The data and evaluation metric to be used is root mean square log error or RMSLE mentioned in Kaggle Bluebook for Bulldozers competition.
The goal is to predict the future sale price of a bulldozer based on its characteristics. (Given previous sales price & specification of similar types of bulldozers.)
In the data set, historical sales data of bulldozers.
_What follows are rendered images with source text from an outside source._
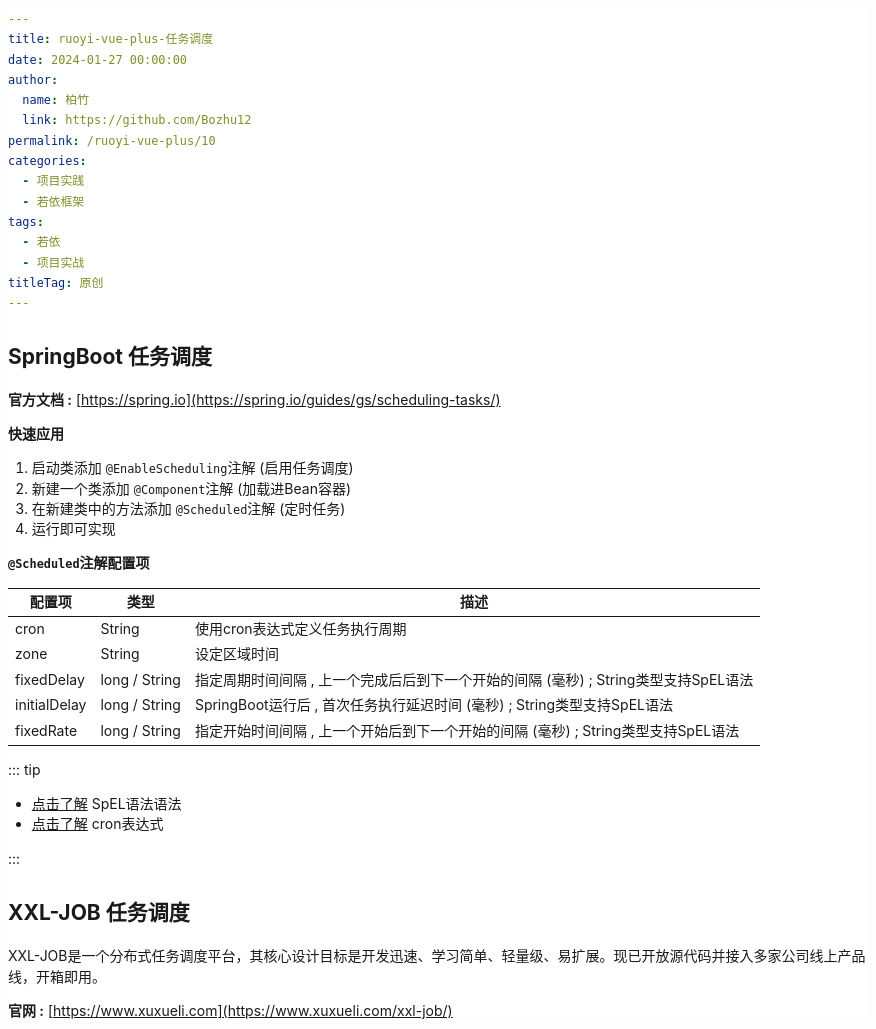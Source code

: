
 ```yaml
---
title: ruoyi-vue-plus-任务调度
date: 2024-01-27 00:00:00
author: 
  name: 柏竹
  link: https://github.com/Bozhu12
permalink: /ruoyi-vue-plus/10
categories: 
  - 项目实践
  - 若依框架
tags: 
  - 若依
  - 项目实战
titleTag: 原创
---
```


## SpringBoot 任务调度

**官方文档 :** [https://spring.io](https://spring.io/guides/gs/scheduling-tasks/) 

**快速应用**

1. 启动类添加 `@EnableScheduling`注解 (启用任务调度)
2. 新建一个类添加 `@Component`注解 (加载进Bean容器)
3. 在新建类中的方法添加 `@Scheduled`注解 (定时任务)
4. 运行即可实现

**`@Scheduled`注解配置项**

| 配置项	| 类型 |	描述 |
| ----	| ---- |	---- |
| cron	| String |	使用cron表达式定义任务执行周期 |
| zone	| String | 设定区域时间                                                 |
| fixedDelay	| long / String |	指定周期时间间隔 , 上一个完成后后到下一个开始的间隔 (毫秒) ; String类型支持SpEL语法 |
| initialDelay	| long / String |	SpringBoot运行后 , 首次任务执行延迟时间 (毫秒) ; String类型支持SpEL语法 |
| fixedRate	| long / String |	指定开始时间间隔 , 上一个开始后到下一个开始的间隔 (毫秒)  ; String类型支持SpEL语法 |

::: tip

- [点击了解](https://www.bozhu12.cc/backend/spel1/) SpEL语法语法
- [点击了解](https://cron.qqe2.com/) cron表达式

:::

## XXL-JOB 任务调度

XXL-JOB是一个分布式任务调度平台，其核心设计目标是开发迅速、学习简单、轻量级、易扩展。现已开放源代码并接入多家公司线上产品线，开箱即用。

**官网 :** [https://www.xuxueli.com](https://www.xuxueli.com/xxl-job/) 
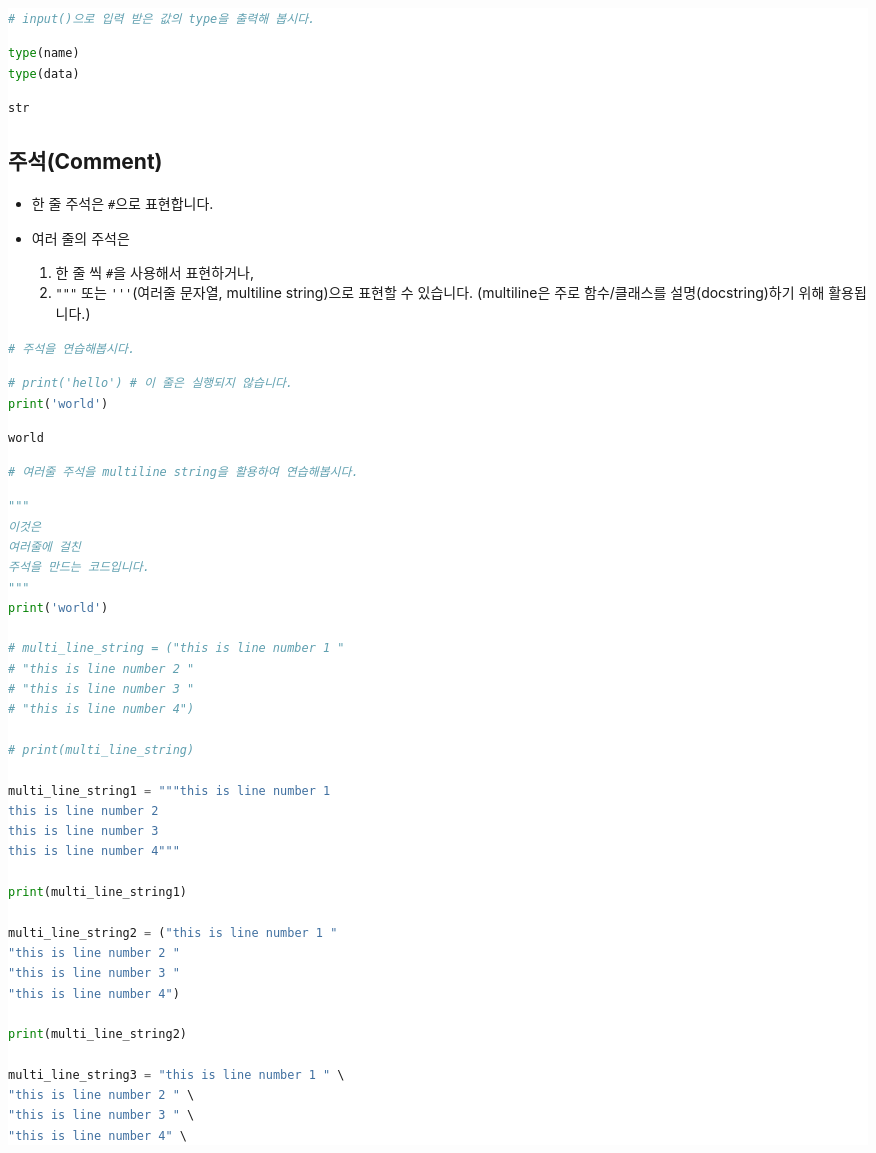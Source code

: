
 ```python
# input()으로 입력 받은 값의 type을 출력해 봅시다.
```

```python
type(name)
type(data)
```

    str

## 주석(Comment)

* 한 줄 주석은 `#`으로 표현합니다. 

* 여러 줄의 주석은 
  
  1. 한 줄 씩 `#`을 사용해서 표현하거나,
  2. `"""` 또는 `'''`(여러줄 문자열, multiline string)으로 표현할 수 있습니다.
     (multiline은 주로 함수/클래스를 설명(docstring)하기 위해 활용됩니다.)

```python
# 주석을 연습해봅시다. 
```

```python
# print('hello') # 이 줄은 실행되지 않습니다.
print('world')
```

    world

```python
# 여러줄 주석을 multiline string을 활용하여 연습해봅시다.
```

```python
"""
이것은
여러줄에 걸친
주석을 만드는 코드입니다.
"""
print('world')

# multi_line_string = ("this is line number 1 "
# "this is line number 2 "
# "this is line number 3 "
# "this is line number 4")

# print(multi_line_string)

multi_line_string1 = """this is line number 1
this is line number 2
this is line number 3
this is line number 4"""

print(multi_line_string1)

multi_line_string2 = ("this is line number 1 "
"this is line number 2 "
"this is line number 3 "
"this is line number 4")

print(multi_line_string2)

multi_line_string3 = "this is line number 1 " \
"this is line number 2 " \
"this is line number 3 " \
"this is line number 4" \

```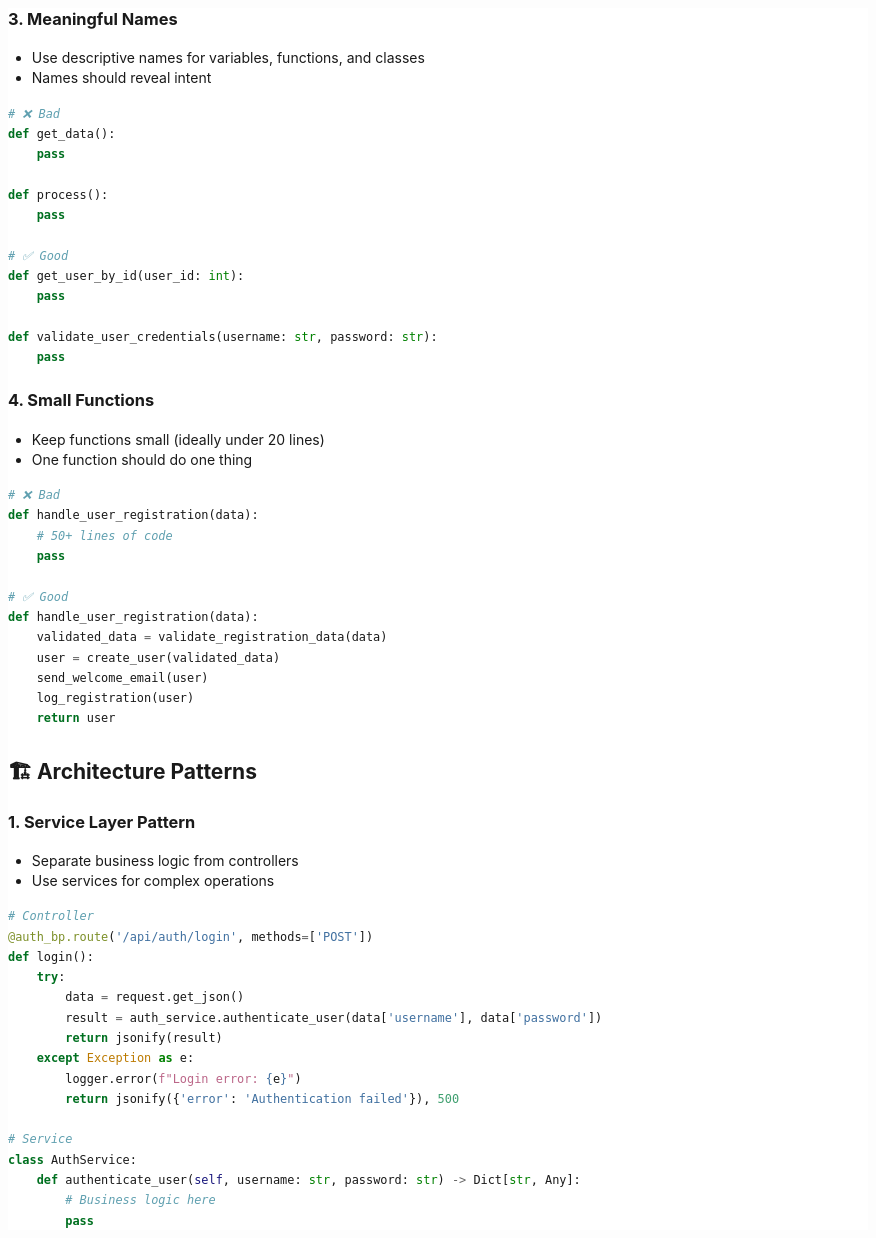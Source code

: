 ### 3. **Meaningful Names**
- Use descriptive names for variables, functions, and classes
- Names should reveal intent

```python
# ❌ Bad
def get_data():
    pass

def process():
    pass

# ✅ Good
def get_user_by_id(user_id: int):
    pass

def validate_user_credentials(username: str, password: str):
    pass
```

### 4. **Small Functions**
- Keep functions small (ideally under 20 lines)
- One function should do one thing

```python
# ❌ Bad
def handle_user_registration(data):
    # 50+ lines of code
    pass

# ✅ Good
def handle_user_registration(data):
    validated_data = validate_registration_data(data)
    user = create_user(validated_data)
    send_welcome_email(user)
    log_registration(user)
    return user
```

## 🏗️ Architecture Patterns

### 1. **Service Layer Pattern**
- Separate business logic from controllers
- Use services for complex operations

```python
# Controller
@auth_bp.route('/api/auth/login', methods=['POST'])
def login():
    try:
        data = request.get_json()
        result = auth_service.authenticate_user(data['username'], data['password'])
        return jsonify(result)
    except Exception as e:
        logger.error(f"Login error: {e}")
        return jsonify({'error': 'Authentication failed'}), 500

# Service
class AuthService:
    def authenticate_user(self, username: str, password: str) -> Dict[str, Any]:
        # Business logic here
        pass
```
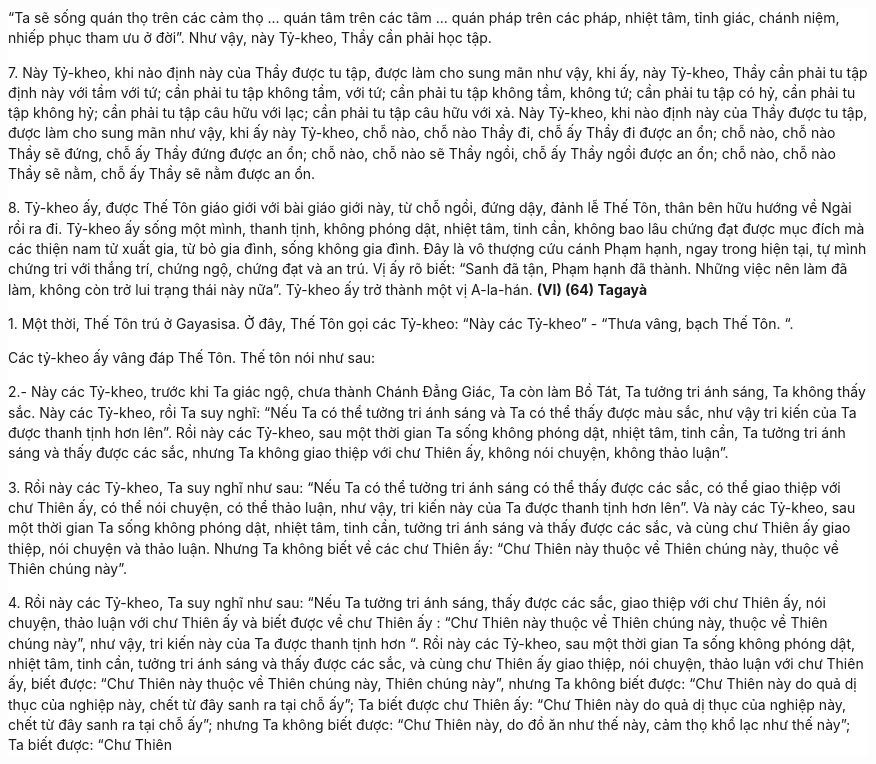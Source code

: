 “Ta sẽ sống quán thọ trên các cảm thọ ... quán tâm trên các tâm ... quán pháp trên các pháp, nhiệt tâm,
tỉnh giác, chánh niệm, nhiếp phục tham ưu ở đời”. Như vậy, này Tỷ-kheo, Thầy cần phải học tập.


7\. Này Tỷ-kheo, khi nào định này của Thầy được tu tập, được làm cho sung mãn như vậy, khi ấy, này
Tỷ-kheo, Thầy cần phải tu tập định này với tầm với tứ; cần phải tu tập không tầm, với tứ; cần phải tu tập
không tầm, không tứ; cần phải tu tập có hỷ, cần phải tu tập không hỷ; cần phải tu tập câu hữu với lạc;
cần phải tu tập câu hữu với xả. Này Tỷ-kheo, khi nào định này của Thầy được tu tập, được làm cho sung
mãn như vậy, khi ấy này Tỷ-kheo, chỗ nào, chỗ nào Thầy đi, chỗ ấy Thầy đi được an ổn; chỗ nào, chỗ
nào Thầy sẽ đứng, chỗ ấy Thầy đứng được an ổn; chỗ nào, chỗ nào sẽ Thầy ngồi, chỗ ấy Thầy ngồi
được an ổn; chỗ nào, chỗ nào Thầy sẽ nằm, chỗ ấy Thầy sẽ nằm được an ổn.


8\. Tỷ-kheo ấy, được Thế Tôn giáo giới với bài giáo giới này, từ chỗ ngồi, đứng dậy, đảnh lễ Thế Tôn,
thân bên hữu hướng về Ngài rồi ra đi. Tỷ-kheo ấy sống một mình, thanh tịnh, không phóng dật, nhiệt
tâm, tinh cần, không bao lâu chứng đạt được mục đích mà các thiện nam tử xuất gia, từ bỏ gia đình,
sống không gia đình. Ðây là vô thượng cứu cánh Phạm hạnh, ngay trong hiện tại, tự mình chứng tri với
thắng trí, chứng ngộ, chứng đạt và an trú. Vị ấy rõ biết: “Sanh đã tận, Phạm hạnh đã thành. Những việc
nên làm đã làm, không còn trở lui trạng thái này nữa”. Tỷ-kheo ấy trở thành một vị A-la-hán.
**(VI) (64) Tagayà**


1\. Một thời, Thế Tôn trú ở Gayasisa. Ở đây, Thế Tôn gọi các Tỷ-kheo: “Này các Tỷ-kheo” - “Thưa
vâng, bạch Thế Tôn. “.

Các tỷ-kheo ấy vâng đáp Thế Tôn. Thế tôn nói như sau:

2.- Này các Tỷ-kheo, trước khi Ta giác ngộ, chưa thành Chánh Ðẳng Giác, Ta còn làm Bồ Tát, Ta tưởng
tri ánh sáng, Ta không thấy sắc. Này các Tỷ-kheo, rồi Ta suy nghĩ: “Nếu Ta có thể tưởng tri ánh sáng và
Ta có thể thấy được màu sắc, như vậy tri kiến của Ta được thanh tịnh hơn lên”. Rồi này các Tỷ-kheo,
sau một thời gian Ta sống không phóng dật, nhiệt tâm, tinh cần, Ta tưởng tri ánh sáng và thấy được các
sắc, nhưng Ta không giao thiệp với chư Thiên ấy, không nói chuyện, không thảo luận”.


3\. Rồi này các Tỷ-kheo, Ta suy nghĩ như sau: “Nếu Ta có thể tưởng tri ánh sáng có thể thấy được các
sắc, có thể giao thiệp với chư Thiên ấy, có thể nói chuyện, có thể thảo luận, như vậy, tri kiến này của Ta
được thanh tịnh hơn lên”. Và này các Tỷ-kheo, sau một thời gian Ta sống không phóng dật, nhiệt tâm,
tinh cần, tưởng tri ánh sáng và thấy được các sắc, và cùng chư Thiên ấy giao thiệp, nói chuyện và thảo
luận. Nhưng Ta không biết về các chư Thiên ấy: “Chư Thiên này thuộc về Thiên chúng này, thuộc về
Thiên chúng này”.


4\. Rồi này các Tỷ-kheo, Ta suy nghĩ như sau: “Nếu Ta tưởng tri ánh sáng, thấy được các sắc, giao thiệp
với chư Thiên ấy, nói chuyện, thảo luận với chư Thiên ấy và biết được về chư Thiên ấy : “Chư Thiên
này thuộc về Thiên chúng này, thuộc về Thiên chúng này”, như vậy, tri kiến này của Ta được thanh tịnh
hơn “. Rồi này các Tỷ-kheo, sau một thời gian Ta sống không phóng dật, nhiệt tâm, tinh cần, tưởng tri
ánh sáng và thấy được các sắc, và cùng chư Thiên ấy giao thiệp, nói chuyện, thảo luận với chư Thiên ấy,
biết được: “Chư Thiên này thuộc về Thiên chúng này, Thiên chúng này”, nhưng Ta không biết được:
“Chư Thiên này do quả dị thục của nghiệp này, chết từ đây sanh ra tại chỗ ấy”; Ta biết được chư Thiên
ấy: “Chư Thiên này do quả dị thục của nghiệp này, chết từ đây sanh ra tại chỗ ấy”; nhưng Ta không biết
được: “Chư Thiên này, do đồ ăn như thế này, cảm thọ khổ lạc như thế này”; Ta biết được: “Chư Thiên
Include things like, model type, size, sale date and more.
There are 3 datasets:
- Train.csv - Historical bulldozer sales examples up to 2011 (close to 400,000 examples with 50+ different attributes, including
SalePrice
which is the target variable). - Valid.csv - Historical bulldozer sales examples from January 1 2012 to April 30 2012 (close to 12,000 examples with the same attributes as Train.csv).
- Test.csv - Historical bulldozer sales examples from May 1 2012 to November 2012 (close to 12,000 examples but missing the
SalePrice
attribute, as this is what we'll be trying to predict).
For this problem, Kaggle has set the evaluation metric to being root mean squared log error (RMSLE). As with many regression evaluations, the goal will be to get this value as low as possible.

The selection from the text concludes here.